BRUSSELS (Realist English). The European Commission has selected eight flagship projects under its forthcoming “Grids Package,” a sweeping plan aimed at accelerating electricity transmission capacity across the EU27, Euronews has learned. The initiative will also endorse major storage and hydrogen projects as Brussels seeks to overhaul an ageing grid system that is slowing the bloc’s energy transition.
According to a leaked Commission document, the EU executive is preparing a near-€1.2 trillion investment drive intended to help member states fast-track permits for grid infrastructure, renewable energy plants and storage facilities. EU officials argue that today’s fragmented and slow permitting process — in some cases stretching up to nine years — is one of the biggest obstacles to integrating new renewable power.

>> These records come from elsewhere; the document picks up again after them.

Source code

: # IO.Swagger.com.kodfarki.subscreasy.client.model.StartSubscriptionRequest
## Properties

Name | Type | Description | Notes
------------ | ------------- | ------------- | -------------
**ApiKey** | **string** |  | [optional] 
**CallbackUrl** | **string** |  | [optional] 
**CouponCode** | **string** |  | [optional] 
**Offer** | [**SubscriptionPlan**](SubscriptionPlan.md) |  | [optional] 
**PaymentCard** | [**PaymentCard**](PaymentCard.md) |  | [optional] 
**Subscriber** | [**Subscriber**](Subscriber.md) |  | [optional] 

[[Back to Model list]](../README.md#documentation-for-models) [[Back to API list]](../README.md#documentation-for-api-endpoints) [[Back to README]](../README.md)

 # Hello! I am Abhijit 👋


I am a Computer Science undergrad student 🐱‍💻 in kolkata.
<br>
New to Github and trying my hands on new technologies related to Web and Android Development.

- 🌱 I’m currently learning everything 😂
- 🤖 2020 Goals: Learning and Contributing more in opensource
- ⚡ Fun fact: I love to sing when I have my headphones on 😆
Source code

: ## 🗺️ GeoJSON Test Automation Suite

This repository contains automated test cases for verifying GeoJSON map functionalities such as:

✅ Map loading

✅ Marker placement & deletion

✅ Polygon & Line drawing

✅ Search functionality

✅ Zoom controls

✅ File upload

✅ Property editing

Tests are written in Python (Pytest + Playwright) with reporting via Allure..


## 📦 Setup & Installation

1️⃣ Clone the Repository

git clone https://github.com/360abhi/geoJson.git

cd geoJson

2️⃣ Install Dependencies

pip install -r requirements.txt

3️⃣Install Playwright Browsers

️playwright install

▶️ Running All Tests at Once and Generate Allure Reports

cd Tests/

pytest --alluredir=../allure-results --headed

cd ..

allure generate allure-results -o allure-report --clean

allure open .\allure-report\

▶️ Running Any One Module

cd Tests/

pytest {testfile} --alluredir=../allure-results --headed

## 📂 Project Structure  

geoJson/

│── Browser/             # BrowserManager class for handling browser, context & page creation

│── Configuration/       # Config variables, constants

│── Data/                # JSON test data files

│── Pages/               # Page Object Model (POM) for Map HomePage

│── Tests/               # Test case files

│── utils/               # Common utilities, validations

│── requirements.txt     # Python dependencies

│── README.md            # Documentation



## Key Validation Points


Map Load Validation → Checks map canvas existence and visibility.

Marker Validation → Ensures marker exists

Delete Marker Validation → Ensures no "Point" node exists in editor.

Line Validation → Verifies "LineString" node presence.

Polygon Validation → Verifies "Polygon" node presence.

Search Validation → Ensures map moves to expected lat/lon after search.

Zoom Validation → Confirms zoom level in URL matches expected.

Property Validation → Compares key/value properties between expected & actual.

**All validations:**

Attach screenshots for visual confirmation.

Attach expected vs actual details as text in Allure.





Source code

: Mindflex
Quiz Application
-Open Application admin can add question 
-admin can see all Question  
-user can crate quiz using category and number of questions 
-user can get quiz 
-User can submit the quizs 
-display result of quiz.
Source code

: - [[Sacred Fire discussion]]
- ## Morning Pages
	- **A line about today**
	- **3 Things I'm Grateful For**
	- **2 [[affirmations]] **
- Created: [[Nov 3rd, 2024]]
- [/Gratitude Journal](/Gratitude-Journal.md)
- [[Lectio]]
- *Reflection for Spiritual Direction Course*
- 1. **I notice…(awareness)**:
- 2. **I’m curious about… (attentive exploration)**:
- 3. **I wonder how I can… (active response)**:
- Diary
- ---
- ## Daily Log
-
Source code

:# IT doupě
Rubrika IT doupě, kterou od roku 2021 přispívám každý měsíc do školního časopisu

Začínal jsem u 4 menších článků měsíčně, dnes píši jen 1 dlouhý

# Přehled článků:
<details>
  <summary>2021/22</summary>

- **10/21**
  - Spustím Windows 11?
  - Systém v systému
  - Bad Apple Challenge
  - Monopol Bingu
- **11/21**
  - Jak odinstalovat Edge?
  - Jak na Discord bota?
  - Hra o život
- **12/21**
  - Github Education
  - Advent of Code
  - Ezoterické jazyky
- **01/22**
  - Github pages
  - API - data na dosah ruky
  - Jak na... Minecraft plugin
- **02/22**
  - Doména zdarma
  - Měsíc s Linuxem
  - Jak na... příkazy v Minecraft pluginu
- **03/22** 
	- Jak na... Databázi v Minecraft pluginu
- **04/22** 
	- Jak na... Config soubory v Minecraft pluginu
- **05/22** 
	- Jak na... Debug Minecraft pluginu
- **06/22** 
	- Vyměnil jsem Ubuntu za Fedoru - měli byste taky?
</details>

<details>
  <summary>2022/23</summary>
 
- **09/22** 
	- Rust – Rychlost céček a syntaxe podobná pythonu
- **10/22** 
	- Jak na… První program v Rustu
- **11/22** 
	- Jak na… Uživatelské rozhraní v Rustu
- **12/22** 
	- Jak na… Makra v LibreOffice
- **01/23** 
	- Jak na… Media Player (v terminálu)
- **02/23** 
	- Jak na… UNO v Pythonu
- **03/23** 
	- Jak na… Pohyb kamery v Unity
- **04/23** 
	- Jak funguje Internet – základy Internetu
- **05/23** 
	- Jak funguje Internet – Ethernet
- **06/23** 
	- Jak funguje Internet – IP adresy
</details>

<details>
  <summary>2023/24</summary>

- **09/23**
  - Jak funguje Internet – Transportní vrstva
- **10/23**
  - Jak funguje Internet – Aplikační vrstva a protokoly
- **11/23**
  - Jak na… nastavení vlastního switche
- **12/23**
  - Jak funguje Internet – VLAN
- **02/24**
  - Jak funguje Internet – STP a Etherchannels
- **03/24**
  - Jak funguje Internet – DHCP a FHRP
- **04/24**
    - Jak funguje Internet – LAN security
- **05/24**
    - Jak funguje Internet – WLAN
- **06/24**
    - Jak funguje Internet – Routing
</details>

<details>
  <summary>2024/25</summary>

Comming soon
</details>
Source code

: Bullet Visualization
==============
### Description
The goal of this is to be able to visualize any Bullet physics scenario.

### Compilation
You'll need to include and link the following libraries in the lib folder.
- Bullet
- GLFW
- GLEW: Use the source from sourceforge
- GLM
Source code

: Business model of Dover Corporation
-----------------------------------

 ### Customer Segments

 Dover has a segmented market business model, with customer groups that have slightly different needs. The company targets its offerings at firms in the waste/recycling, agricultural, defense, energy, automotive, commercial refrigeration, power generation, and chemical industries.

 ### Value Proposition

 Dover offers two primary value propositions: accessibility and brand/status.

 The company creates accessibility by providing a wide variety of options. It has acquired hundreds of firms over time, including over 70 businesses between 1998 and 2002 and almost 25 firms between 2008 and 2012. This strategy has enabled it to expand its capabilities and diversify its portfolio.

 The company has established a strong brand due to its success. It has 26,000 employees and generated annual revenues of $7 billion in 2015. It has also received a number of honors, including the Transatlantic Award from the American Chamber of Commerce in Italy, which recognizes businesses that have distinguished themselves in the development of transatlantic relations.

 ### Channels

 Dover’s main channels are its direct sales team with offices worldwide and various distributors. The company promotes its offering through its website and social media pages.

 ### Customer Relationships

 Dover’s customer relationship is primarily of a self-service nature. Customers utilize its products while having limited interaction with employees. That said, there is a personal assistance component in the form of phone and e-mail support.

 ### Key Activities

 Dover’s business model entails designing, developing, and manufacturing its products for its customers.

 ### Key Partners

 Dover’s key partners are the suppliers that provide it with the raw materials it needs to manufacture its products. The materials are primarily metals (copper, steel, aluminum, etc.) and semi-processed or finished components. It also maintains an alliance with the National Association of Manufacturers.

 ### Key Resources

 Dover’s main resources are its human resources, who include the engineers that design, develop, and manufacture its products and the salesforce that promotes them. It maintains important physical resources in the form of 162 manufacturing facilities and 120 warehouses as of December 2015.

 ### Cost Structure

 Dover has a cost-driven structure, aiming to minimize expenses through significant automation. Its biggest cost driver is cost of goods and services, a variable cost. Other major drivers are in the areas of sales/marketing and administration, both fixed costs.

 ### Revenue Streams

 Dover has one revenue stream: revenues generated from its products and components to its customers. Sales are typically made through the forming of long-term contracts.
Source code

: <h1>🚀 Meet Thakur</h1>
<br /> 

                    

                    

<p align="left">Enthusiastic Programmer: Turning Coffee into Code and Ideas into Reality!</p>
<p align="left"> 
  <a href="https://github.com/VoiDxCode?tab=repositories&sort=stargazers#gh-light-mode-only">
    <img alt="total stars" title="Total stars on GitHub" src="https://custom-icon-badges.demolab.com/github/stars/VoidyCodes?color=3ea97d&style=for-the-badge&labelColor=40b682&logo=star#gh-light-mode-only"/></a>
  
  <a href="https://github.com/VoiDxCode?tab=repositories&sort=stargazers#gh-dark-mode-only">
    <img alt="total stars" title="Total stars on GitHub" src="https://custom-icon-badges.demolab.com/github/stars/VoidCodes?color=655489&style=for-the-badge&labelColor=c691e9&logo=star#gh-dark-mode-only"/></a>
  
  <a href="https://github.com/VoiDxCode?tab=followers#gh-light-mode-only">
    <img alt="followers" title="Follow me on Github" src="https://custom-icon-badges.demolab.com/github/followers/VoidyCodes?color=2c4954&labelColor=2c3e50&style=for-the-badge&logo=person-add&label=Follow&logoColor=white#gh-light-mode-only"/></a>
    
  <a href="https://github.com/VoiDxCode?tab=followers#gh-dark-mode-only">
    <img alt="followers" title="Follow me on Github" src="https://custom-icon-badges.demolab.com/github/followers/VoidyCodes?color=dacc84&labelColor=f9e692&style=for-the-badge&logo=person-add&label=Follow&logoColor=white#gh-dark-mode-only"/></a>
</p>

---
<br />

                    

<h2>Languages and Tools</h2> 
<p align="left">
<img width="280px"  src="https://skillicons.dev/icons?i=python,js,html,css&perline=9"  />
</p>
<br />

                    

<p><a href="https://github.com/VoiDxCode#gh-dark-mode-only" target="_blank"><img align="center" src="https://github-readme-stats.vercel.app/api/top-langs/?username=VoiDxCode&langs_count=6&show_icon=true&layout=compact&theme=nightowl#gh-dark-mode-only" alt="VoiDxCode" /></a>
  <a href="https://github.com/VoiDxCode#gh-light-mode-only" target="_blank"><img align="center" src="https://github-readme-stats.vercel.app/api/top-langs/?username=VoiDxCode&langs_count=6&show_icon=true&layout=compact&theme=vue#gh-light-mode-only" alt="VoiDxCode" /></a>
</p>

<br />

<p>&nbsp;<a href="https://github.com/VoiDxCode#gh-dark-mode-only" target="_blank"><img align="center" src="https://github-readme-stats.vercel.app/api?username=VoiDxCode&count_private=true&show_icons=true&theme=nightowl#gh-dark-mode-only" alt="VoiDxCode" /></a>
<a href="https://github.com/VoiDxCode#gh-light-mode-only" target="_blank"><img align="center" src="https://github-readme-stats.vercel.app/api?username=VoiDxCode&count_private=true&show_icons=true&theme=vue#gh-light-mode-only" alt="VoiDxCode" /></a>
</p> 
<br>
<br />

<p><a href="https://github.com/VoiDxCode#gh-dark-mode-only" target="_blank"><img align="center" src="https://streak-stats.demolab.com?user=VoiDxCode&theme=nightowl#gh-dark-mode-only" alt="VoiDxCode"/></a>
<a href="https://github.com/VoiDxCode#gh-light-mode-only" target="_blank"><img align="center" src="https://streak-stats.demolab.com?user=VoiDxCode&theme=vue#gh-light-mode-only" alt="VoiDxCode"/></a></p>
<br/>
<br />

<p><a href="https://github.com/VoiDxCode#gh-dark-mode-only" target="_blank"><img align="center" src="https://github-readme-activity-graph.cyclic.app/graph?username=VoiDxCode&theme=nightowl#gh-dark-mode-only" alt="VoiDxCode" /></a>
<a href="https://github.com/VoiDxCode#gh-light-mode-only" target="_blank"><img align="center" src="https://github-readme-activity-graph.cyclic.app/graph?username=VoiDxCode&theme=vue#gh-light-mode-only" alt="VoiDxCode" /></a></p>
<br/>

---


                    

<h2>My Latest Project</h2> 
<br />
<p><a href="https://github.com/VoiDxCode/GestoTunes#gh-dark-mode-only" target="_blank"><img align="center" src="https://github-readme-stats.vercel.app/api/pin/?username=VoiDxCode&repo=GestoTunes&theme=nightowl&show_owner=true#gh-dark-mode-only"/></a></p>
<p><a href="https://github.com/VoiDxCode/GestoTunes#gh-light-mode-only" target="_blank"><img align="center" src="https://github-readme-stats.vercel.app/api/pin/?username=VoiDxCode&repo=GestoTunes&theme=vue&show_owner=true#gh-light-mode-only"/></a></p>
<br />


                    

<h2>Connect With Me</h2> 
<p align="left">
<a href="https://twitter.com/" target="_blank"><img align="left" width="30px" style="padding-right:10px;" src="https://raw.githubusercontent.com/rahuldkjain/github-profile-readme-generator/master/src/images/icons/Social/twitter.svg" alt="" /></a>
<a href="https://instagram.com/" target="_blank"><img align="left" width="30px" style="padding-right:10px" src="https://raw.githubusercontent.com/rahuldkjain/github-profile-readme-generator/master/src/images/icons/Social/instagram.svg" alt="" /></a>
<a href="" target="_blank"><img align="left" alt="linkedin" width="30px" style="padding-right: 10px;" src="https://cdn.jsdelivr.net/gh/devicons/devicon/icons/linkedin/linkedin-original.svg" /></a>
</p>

The Commission’s eight priority projects aim to deliver “concrete progress” within six to nine months and focus on enhancing cross-border electricity flows, expanding storage capacity and advancing hydrogen corridors. Key interconnections include strengthening links across the Pyrenees to better integrate the Iberian Peninsula, connecting Cyprus to mainland Europe, and completing the Baltic region’s integration by linking Lithuania and Poland.
Brussels also intends to support a major offshore interconnector hub in Denmark, expand energy-storage capability in southeastern Europe, and promote coordinated development of the southern hydrogen corridor linking Tunisia, Italy, Austria and Germany. A separate hydrogen corridor between Portugal and Germany will receive “strong coordination” and “political support.”
A grid unfit for the energy transition
Despite heavy investment in solar and wind power, Europe’s outdated and unevenly connected grid is struggling to keep up. Fourteen EU countries remain below the bloc’s 2030 target of 15% grid interconnection. A widespread blackout in the Iberian Peninsula last April — which affected more than 60 million people — highlighted the risks of inadequate transmission capacity.
EU officials say a modernised grid would lower electricity costs, improve efficiency in imports and exports, and enable rapid expansion of electric vehicles, heat pumps and decarbonised heavy industry. Reports by Mario Draghi and Enrico Letta note that EU electricity prices remain two to three times higher than in the U.S., partly due to infrastructure bottlenecks.
Environmental groups welcomed the leaked plans. Tom Lewis of CAN Europe said new EU-level planning would allow grids to expand “more effectively” and ensure public participation rules strengthen support rather than trigger backlash. The NGO urged policymakers to avoid shortcuts that undermine environmental standards and to strengthen national permitting authorities.
Industry representatives are also pushing for specific technologies. Kristian Ruby, secretary general of Eurelectric, called pumped-storage hydropower “indispensable,” noting it accounts for over 90% of global electricity storage. Long-duration storage, he said, is essential as wind and solar capacity rise at “unprecedented speed.”
Massive funding challenge
The Commission estimates the EU will need €730 billion in distribution-grid investment and €477 billion for transmission lines by 2040. How the financing will be structured remains unclear, but EU officials expect a mix of European funds, national budgets, private capital and cost-sharing mechanisms.
Eurelectric has urged the creation of a decentralised grid facility in the bloc’s 2028–2034 budget cycle and called for a fixed share of all EU electrification funding to be earmarked for grid modernisation.